Footballers have a reputation for not being the sharpest tools in the box. It's unfair, of course - they're as bright or as dim as the rest of us, except that most of them leave school early to join club academies or turn pro.

So it was good to see Joleon Lescott and Micah Richards engaging in some intellectual activity on their way to a Champions League date with Ajax - even if some of the words that they played in Scrabble were the likes of, well, "of".

Alongside the evidence of that game, Tuesday's journey into football's Twittersphere unearths Eden Hazard falling asleep and Ravel Morrison revealing his tip for the sport's best ever player. And no, it's not Ravel Morrison...
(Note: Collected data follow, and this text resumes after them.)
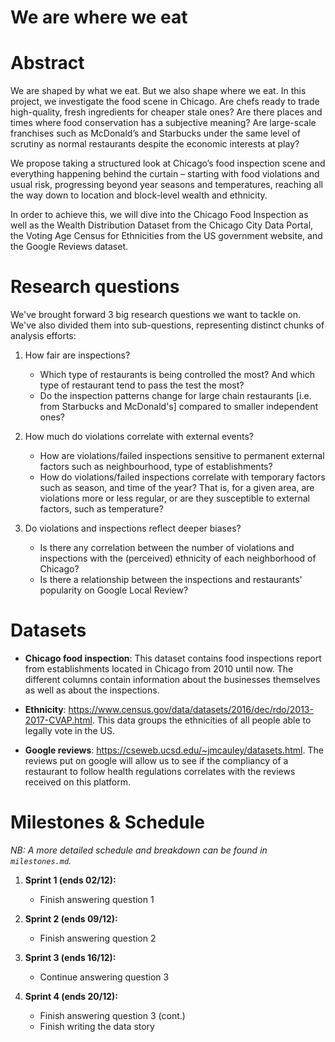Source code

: # We are where we eat

# Abstract
We are shaped by what we eat. But we also shape where we eat.  In this project, we investigate the food scene in Chicago. Are chefs ready to trade high-quality, fresh ingredients for cheaper stale ones? Are there places and times where food conservation has a subjective meaning? Are large-scale franchises such as McDonald’s and Starbucks under the same level of scrutiny as normal restaurants despite the economic interests at play? 

We propose taking a structured look at Chicago’s food inspection scene and everything happening behind the curtain – starting with food violations and usual risk, progressing beyond year seasons and temperatures, reaching all the way down to location and block-level wealth and ethnicity.

In order to achieve this, we will dive into the Chicago Food Inspection as well as the Wealth Distribution Dataset from the Chicago City Data Portal, the Voting Age Census for Ethnicities from the US government website, and the Google Reviews dataset.

# Research questions
We've brought forward 3 big research questions we want to tackle on. We've also divided them into sub-questions, representing distinct chunks of analysis efforts:
1. How fair are inspections?
	- Which type of restaurants is being controlled the most? And which type of restaurant tend to pass the test the most? 
	- Do the inspection patterns change for large chain restaurants [i.e. from Starbucks and McDonald's] compared to smaller independent ones? 

2. How much do violations correlate with external events?
	- How are violations/failed inspections sensitive to permanent external factors such as neighbourhood, type of establishments?
	- How do violations/failed inspections correlate with temporary factors such as season, and time of the year? That is, for a given area, are violations more or less regular, or are they susceptible to external factors, such as temperature?

3. Do violations and inspections reflect deeper biases?
	- Is there any correlation between the number of violations and inspections with the (perceived) ethnicity of each neighborhood of Chicago?
	- Is there a relationship between the inspections and restaurants' popularity on Google Local Review?

# Datasets
- **Chicago food inspection**: This dataset contains food inspections report from establishments located in Chicago from 2010 until now. The different columns contain information about the businesses themselves as well as about the inspections. 

- **Ethnicity**:  https://www.census.gov/data/datasets/2016/dec/rdo/2013-2017-CVAP.html. This data groups the ethnicities of all people able to legally vote in the US. 

- **Google reviews**:  https://cseweb.ucsd.edu/~jmcauley/datasets.html. The reviews put on google will allow us to see if the compliancy of a restaurant to follow health regulations correlates with the reviews received on this platform.

# Milestones & Schedule
*NB: A more detailed schedule and breakdown can be found in `milestones.md`.*

1. **Sprint 1 (ends 02/12):** 
   - Finish answering question 1

2. **Sprint 2 (ends 09/12):**
   - Finish answering question 2
   
3. **Sprint 3 (ends 16/12):**
   - Continue answering question 3

4. **Sprint 4 (ends 20/12):**
   - Finish answering question 3 (cont.)
   - Finish writing the data story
"45 mins to Holland, get a game of Scrabble in with Micah.
"Their can only be 1 winner, he wants the rematch but I've always been told quit while your ahead"

On the way to Manchester City's fixture against Ajax, Joleon Lescott pulls out 'avid' to earn bragging rights over Micah Richards.

"Morning the Ice Bath ALREADY ....can't wait for training...might just wait for them out on the Pitch....Haha #eager"
Old pro Jason Roberts shows the young'uns how it's done.

"Match day and my ankle feels good was a bit worried couldn't sprint treatment and tablets did a world of good!!"
Wolves loanee Jermaine Pennant is eager to get back in action.

"I always look at the time when its 11:11. That's weird!!!"
Josh McEachran's pitch to write the next 'Paranormal Activity' movie didn't go down so well in Hollywood.

"Naturally disappointed to miss Chelsea game with a hip injury but obviously want to be back playing for Spurs as soon as I can"
Tottenham's Mousa Dembele rues his unavailability for Saturday's 4-2 reverse.

"Petite sieste. ZzzZzzzZzzzZzz"
Eden Hazard live-tweets his own nap. Getting in the zone for Shakhtar v Chelsea...

"Up and feeling fresh!! Shave time I think! Foam or gel?? Is there a difference?? Nivea, Gillette etc let us know pls!! #NotAnAdvert !!!"
Don't use either, Rio Ferdinand. Try WOTT's soon-to-be-patented method of releasing a rabid wolverine on its chin and seeing what happens.

"Morning tweeps!!!lfoggy morning...lets work and hopefully a tiny bit of sunshine will show up! #bigsession"
After Norwich City's win over Arsenal, it's a wonder that the skies aren't still full of rainbows for Sebastien Bassong.

"watching clips on ronaldinho.. Unreal best player ever"
WOTT is surprised that Ravel Morrison overlooked himself in that list.

"Ur my ..... Ur my baby baby baby baby"
Oh, Henri LansburyWOTT didn't know that you felt the same way!